> **Problem statement**: Please copy each line below that contains the string "Information".

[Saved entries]
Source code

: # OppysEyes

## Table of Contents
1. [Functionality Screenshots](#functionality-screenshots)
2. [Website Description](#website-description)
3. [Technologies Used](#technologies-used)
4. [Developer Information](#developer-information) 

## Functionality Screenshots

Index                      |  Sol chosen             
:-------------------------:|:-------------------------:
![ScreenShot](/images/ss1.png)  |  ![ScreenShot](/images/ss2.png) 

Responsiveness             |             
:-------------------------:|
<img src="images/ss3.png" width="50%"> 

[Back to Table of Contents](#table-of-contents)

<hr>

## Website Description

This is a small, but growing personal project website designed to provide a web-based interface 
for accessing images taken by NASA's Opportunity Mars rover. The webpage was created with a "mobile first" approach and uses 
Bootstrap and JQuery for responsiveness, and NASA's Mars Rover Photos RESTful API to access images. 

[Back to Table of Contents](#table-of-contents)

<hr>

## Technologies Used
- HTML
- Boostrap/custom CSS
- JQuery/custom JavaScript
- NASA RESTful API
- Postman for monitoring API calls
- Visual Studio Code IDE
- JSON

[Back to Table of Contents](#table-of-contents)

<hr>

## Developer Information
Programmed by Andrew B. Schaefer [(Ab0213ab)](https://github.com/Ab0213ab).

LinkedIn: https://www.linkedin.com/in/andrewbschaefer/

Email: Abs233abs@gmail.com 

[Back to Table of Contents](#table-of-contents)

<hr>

> **Exercise answer**:
4. [Developer Information](#developer-information) 
## Developer Information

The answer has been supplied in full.